* REQUIRED ACTION:
Each record is to be duplicated exactly, with nothing added.

[Stored records]

--*--

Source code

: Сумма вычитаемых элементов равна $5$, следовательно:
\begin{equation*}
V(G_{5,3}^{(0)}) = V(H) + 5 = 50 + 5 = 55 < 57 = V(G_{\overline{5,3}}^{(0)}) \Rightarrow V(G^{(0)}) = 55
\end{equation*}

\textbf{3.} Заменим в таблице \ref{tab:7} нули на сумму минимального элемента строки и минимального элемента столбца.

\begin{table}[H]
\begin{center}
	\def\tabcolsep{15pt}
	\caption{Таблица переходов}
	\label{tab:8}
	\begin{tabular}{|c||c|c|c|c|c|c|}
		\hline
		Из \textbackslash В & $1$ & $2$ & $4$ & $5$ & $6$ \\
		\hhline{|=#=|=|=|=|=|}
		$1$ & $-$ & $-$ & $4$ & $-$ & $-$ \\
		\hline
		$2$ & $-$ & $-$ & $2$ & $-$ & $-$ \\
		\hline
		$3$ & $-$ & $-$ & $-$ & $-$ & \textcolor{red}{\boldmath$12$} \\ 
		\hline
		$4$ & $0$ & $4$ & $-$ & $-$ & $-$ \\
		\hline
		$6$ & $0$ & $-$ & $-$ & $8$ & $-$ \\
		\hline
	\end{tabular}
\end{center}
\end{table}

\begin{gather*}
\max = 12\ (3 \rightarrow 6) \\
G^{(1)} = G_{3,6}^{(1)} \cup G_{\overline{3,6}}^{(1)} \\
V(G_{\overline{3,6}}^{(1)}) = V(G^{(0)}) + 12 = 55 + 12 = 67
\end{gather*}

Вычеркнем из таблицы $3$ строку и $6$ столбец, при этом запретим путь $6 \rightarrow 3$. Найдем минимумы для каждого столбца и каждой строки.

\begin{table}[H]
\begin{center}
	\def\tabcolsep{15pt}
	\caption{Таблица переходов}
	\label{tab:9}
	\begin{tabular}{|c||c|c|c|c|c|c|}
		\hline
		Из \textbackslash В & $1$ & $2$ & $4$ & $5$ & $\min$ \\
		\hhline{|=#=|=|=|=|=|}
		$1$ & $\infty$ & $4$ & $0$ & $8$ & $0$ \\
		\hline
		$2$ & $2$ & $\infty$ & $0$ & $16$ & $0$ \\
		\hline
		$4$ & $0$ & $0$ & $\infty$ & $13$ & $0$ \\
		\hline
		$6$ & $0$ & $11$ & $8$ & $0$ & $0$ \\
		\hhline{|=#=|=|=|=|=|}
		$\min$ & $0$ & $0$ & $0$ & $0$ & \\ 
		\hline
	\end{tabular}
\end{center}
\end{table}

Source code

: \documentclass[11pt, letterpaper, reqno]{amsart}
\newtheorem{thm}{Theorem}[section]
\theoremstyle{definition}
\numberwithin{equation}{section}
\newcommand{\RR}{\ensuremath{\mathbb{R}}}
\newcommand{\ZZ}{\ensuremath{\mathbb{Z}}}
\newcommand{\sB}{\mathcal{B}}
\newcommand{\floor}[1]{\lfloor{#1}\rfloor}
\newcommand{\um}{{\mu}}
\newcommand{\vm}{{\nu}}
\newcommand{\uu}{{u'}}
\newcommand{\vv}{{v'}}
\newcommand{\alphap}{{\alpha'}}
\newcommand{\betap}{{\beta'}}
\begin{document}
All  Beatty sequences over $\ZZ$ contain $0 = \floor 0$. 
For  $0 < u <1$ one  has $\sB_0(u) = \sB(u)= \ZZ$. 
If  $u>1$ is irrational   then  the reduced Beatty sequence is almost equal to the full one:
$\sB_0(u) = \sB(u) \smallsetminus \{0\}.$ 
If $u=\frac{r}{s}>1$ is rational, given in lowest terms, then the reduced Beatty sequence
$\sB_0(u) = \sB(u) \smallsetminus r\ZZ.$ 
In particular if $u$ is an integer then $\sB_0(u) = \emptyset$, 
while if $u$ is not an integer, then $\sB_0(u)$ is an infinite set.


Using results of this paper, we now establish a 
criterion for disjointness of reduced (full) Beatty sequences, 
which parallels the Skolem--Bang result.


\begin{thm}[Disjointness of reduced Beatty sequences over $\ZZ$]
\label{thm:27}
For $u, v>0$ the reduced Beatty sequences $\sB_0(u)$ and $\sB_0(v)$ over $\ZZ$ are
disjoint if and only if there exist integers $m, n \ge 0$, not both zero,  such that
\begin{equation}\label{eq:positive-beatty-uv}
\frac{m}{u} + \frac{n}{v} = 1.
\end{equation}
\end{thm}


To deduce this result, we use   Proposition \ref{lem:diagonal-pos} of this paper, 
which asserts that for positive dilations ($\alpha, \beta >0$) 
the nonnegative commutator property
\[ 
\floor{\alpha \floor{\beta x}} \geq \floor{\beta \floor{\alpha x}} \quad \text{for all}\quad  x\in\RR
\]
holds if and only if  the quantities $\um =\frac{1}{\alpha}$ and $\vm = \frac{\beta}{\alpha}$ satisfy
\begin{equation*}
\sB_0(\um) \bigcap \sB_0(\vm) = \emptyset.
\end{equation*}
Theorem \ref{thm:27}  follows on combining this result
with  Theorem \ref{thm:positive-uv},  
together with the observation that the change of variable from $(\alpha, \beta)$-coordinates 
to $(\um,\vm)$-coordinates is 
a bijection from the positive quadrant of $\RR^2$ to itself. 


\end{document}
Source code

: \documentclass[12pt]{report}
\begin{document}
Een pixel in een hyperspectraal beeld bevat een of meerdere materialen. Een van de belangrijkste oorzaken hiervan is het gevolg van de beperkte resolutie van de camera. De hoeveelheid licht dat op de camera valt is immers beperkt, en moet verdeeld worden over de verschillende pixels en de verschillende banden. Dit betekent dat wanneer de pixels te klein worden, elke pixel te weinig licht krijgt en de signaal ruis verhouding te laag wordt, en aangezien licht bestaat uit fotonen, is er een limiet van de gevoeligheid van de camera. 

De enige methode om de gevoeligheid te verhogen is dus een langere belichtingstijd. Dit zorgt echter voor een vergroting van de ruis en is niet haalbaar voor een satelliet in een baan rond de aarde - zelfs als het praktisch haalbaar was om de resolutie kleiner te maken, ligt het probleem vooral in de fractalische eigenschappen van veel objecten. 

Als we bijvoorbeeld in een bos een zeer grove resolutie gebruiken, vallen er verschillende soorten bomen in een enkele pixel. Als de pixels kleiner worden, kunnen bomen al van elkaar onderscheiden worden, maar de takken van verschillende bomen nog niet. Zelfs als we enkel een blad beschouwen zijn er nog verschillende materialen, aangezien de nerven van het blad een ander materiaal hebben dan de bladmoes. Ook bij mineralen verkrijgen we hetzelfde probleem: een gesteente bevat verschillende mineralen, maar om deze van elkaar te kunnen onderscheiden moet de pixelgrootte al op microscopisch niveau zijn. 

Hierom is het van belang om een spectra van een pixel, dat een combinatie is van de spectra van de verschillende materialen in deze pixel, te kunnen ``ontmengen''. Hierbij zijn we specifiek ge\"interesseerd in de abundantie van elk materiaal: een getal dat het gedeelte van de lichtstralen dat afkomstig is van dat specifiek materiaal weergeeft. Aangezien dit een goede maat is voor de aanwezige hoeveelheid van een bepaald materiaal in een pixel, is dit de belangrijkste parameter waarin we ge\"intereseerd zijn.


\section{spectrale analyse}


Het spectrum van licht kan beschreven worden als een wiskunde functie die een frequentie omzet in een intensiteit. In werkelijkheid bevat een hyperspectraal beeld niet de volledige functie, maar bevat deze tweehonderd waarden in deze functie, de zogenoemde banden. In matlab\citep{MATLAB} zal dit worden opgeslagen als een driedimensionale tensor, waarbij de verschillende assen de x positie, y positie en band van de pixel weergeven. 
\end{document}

--*--

* RESPONSE:
Source code

: Сумма вычитаемых элементов равна $5$, следовательно:
\begin{equation*}
V(G_{5,3}^{(0)}) = V(H) + 5 = 50 + 5 = 55 < 57 = V(G_{\overline{5,3}}^{(0)}) \Rightarrow V(G^{(0)}) = 55
\end{equation*}

\textbf{3.} Заменим в таблице \ref{tab:7} нули на сумму минимального элемента строки и минимального элемента столбца.

\begin{table}[H]
\begin{center}
	\def\tabcolsep{15pt}
	\caption{Таблица переходов}
	\label{tab:8}
	\begin{tabular}{|c||c|c|c|c|c|c|}
		\hline
		Из \textbackslash В & $1$ & $2$ & $4$ & $5$ & $6$ \\
		\hhline{|=#=|=|=|=|=|}
		$1$ & $-$ & $-$ & $4$ & $-$ & $-$ \\
		\hline
		$2$ & $-$ & $-$ & $2$ & $-$ & $-$ \\
		\hline
		$3$ & $-$ & $-$ & $-$ & $-$ & \textcolor{red}{\boldmath$12$} \\ 
		\hline
		$4$ & $0$ & $4$ & $-$ & $-$ & $-$ \\
		\hline
		$6$ & $0$ & $-$ & $-$ & $8$ & $-$ \\
		\hline
	\end{tabular}
\end{center}
\end{table}

\begin{gather*}
\max = 12\ (3 \rightarrow 6) \\
G^{(1)} = G_{3,6}^{(1)} \cup G_{\overline{3,6}}^{(1)} \\
V(G_{\overline{3,6}}^{(1)}) = V(G^{(0)}) + 12 = 55 + 12 = 67
\end{gather*}

Вычеркнем из таблицы $3$ строку и $6$ столбец, при этом запретим путь $6 \rightarrow 3$. Найдем минимумы для каждого столбца и каждой строки.

\begin{table}[H]
\begin{center}
	\def\tabcolsep{15pt}
	\caption{Таблица переходов}
	\label{tab:9}
	\begin{tabular}{|c||c|c|c|c|c|c|}
		\hline
		Из \textbackslash В & $1$ & $2$ & $4$ & $5$ & $\min$ \\
		\hhline{|=#=|=|=|=|=|}
		$1$ & $\infty$ & $4$ & $0$ & $8$ & $0$ \\
		\hline
		$2$ & $2$ & $\infty$ & $0$ & $16$ & $0$ \\
		\hline
		$4$ & $0$ & $0$ & $\infty$ & $13$ & $0$ \\
		\hline
		$6$ & $0$ & $11$ & $8$ & $0$ & $0$ \\
		\hhline{|=#=|=|=|=|=|}
		$\min$ & $0$ & $0$ & $0$ & $0$ & \\ 
		\hline
	\end{tabular}
\end{center}
\end{table}

Source code

: \documentclass[11pt, letterpaper, reqno]{amsart}
\newtheorem{thm}{Theorem}[section]
\theoremstyle{definition}
\numberwithin{equation}{section}
\newcommand{\RR}{\ensuremath{\mathbb{R}}}
\newcommand{\ZZ}{\ensuremath{\mathbb{Z}}}
\newcommand{\sB}{\mathcal{B}}
\newcommand{\floor}[1]{\lfloor{#1}\rfloor}
\newcommand{\um}{{\mu}}
\newcommand{\vm}{{\nu}}
\newcommand{\uu}{{u'}}
\newcommand{\vv}{{v'}}
\newcommand{\alphap}{{\alpha'}}
\newcommand{\betap}{{\beta'}}
\begin{document}
All  Beatty sequences over $\ZZ$ contain $0 = \floor 0$. 
For  $0 < u <1$ one  has $\sB_0(u) = \sB(u)= \ZZ$. 
If  $u>1$ is irrational   then  the reduced Beatty sequence is almost equal to the full one:
$\sB_0(u) = \sB(u) \smallsetminus \{0\}.$ 
If $u=\frac{r}{s}>1$ is rational, given in lowest terms, then the reduced Beatty sequence
$\sB_0(u) = \sB(u) \smallsetminus r\ZZ.$ 
In particular if $u$ is an integer then $\sB_0(u) = \emptyset$, 
while if $u$ is not an integer, then $\sB_0(u)$ is an infinite set.


Using results of this paper, we now establish a 
criterion for disjointness of reduced (full) Beatty sequences, 
which parallels the Skolem--Bang result.


\begin{thm}[Disjointness of reduced Beatty sequences over $\ZZ$]
\label{thm:27}
For $u, v>0$ the reduced Beatty sequences $\sB_0(u)$ and $\sB_0(v)$ over $\ZZ$ are
disjoint if and only if there exist integers $m, n \ge 0$, not both zero,  such that
\begin{equation}\label{eq:positive-beatty-uv}
\frac{m}{u} + \frac{n}{v} = 1.
\end{equation}
\end{thm}


To deduce this result, we use   Proposition \ref{lem:diagonal-pos} of this paper, 
which asserts that for positive dilations ($\alpha, \beta >0$) 
the nonnegative commutator property
\[ 
\floor{\alpha \floor{\beta x}} \geq \floor{\beta \floor{\alpha x}} \quad \text{for all}\quad  x\in\RR
\]
holds if and only if  the quantities $\um =\frac{1}{\alpha}$ and $\vm = \frac{\beta}{\alpha}$ satisfy
\begin{equation*}
\sB_0(\um) \bigcap \sB_0(\vm) = \emptyset.
\end{equation*}
Theorem \ref{thm:27}  follows on combining this result
with  Theorem \ref{thm:positive-uv},  
together with the observation that the change of variable from $(\alpha, \beta)$-coordinates 
to $(\um,\vm)$-coordinates is 
a bijection from the positive quadrant of $\RR^2$ to itself. 


\end{document}
Source code

: \documentclass[12pt]{report}
\begin{document}
Een pixel in een hyperspectraal beeld bevat een of meerdere materialen. Een van de belangrijkste oorzaken hiervan is het gevolg van de beperkte resolutie van de camera. De hoeveelheid licht dat op de camera valt is immers beperkt, en moet verdeeld worden over de verschillende pixels en de verschillende banden. Dit betekent dat wanneer de pixels te klein worden, elke pixel te weinig licht krijgt en de signaal ruis verhouding te laag wordt, en aangezien licht bestaat uit fotonen, is er een limiet van de gevoeligheid van de camera. 

De enige methode om de gevoeligheid te verhogen is dus een langere belichtingstijd. Dit zorgt echter voor een vergroting van de ruis en is niet haalbaar voor een satelliet in een baan rond de aarde - zelfs als het praktisch haalbaar was om de resolutie kleiner te maken, ligt het probleem vooral in de fractalische eigenschappen van veel objecten. 

Als we bijvoorbeeld in een bos een zeer grove resolutie gebruiken, vallen er verschillende soorten bomen in een enkele pixel. Als de pixels kleiner worden, kunnen bomen al van elkaar onderscheiden worden, maar de takken van verschillende bomen nog niet. Zelfs als we enkel een blad beschouwen zijn er nog verschillende materialen, aangezien de nerven van het blad een ander materiaal hebben dan de bladmoes. Ook bij mineralen verkrijgen we hetzelfde probleem: een gesteente bevat verschillende mineralen, maar om deze van elkaar te kunnen onderscheiden moet de pixelgrootte al op microscopisch niveau zijn. 

Hierom is het van belang om een spectra van een pixel, dat een combinatie is van de spectra van de verschillende materialen in deze pixel, te kunnen ``ontmengen''. Hierbij zijn we specifiek ge\"interesseerd in de abundantie van elk materiaal: een getal dat het gedeelte van de lichtstralen dat afkomstig is van dat specifiek materiaal weergeeft. Aangezien dit een goede maat is voor de aanwezige hoeveelheid van een bepaald materiaal in een pixel, is dit de belangrijkste parameter waarin we ge\"intereseerd zijn.


\section{spectrale analyse}


Het spectrum van licht kan beschreven worden als een wiskunde functie die een frequentie omzet in een intensiteit. In werkelijkheid bevat een hyperspectraal beeld niet de volledige functie, maar bevat deze tweehonderd waarden in deze functie, de zogenoemde banden. In matlab\citep{MATLAB} zal dit worden opgeslagen als een driedimensionale tensor, waarbij de verschillende assen de x positie, y positie en band van de pixel weergeven. 
\end{document}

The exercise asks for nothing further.